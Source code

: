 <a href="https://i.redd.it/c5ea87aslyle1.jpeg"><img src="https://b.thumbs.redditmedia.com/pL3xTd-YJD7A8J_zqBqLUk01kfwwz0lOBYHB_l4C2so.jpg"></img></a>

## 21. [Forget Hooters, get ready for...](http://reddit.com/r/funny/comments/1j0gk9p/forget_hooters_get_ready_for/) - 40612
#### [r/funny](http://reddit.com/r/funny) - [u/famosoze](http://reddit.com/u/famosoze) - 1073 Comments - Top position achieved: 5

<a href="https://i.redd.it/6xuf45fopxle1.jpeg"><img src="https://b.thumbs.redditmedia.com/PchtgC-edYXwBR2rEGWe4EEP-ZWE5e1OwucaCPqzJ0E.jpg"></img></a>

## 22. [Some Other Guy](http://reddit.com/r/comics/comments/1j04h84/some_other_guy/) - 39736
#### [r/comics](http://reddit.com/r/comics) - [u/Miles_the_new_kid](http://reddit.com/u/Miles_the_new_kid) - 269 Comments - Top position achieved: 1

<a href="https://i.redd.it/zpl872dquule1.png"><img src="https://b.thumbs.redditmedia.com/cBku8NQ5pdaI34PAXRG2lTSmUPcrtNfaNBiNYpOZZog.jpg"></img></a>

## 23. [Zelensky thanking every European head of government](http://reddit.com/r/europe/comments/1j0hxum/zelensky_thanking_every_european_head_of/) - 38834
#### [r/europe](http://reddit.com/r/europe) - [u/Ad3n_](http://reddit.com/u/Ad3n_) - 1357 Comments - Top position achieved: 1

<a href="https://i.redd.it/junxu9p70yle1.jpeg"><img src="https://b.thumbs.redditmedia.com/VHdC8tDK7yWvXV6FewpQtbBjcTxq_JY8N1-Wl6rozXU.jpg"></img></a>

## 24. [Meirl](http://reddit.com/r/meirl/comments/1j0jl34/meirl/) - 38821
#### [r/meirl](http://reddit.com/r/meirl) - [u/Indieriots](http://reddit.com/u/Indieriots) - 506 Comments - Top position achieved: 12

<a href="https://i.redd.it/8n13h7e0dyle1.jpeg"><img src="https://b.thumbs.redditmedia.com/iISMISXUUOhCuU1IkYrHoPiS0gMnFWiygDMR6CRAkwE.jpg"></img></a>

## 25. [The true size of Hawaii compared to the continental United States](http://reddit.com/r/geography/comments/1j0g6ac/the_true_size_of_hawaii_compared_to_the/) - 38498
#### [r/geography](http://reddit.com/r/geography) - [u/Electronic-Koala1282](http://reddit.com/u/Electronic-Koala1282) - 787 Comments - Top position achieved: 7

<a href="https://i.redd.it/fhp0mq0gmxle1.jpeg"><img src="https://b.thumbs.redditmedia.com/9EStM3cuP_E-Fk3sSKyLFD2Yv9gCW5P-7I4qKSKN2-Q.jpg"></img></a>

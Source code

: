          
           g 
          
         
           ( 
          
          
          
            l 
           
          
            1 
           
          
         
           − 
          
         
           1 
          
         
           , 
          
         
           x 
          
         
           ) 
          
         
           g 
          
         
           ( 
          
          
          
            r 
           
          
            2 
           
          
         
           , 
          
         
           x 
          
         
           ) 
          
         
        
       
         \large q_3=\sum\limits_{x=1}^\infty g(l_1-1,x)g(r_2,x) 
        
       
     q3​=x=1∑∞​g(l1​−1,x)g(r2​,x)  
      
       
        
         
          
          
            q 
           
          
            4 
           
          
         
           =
--*--
Your task is to set down again, exactly, every line from the beginning of the listing through the line with "## 21. [Forget".

**Solved problem:**
Source code

: <a href="https://i.redd.it/c5ea87aslyle1.jpeg"><img src="https://b.thumbs.redditmedia.com/pL3xTd-YJD7A8J_zqBqLUk01kfwwz0lOBYHB_l4C2so.jpg"></img></a>

## 21. [Forget Hooters, get ready for...](http://reddit.com/r/funny/comments/1j0gk9p/forget_hooters_get_ready_for/) - 40612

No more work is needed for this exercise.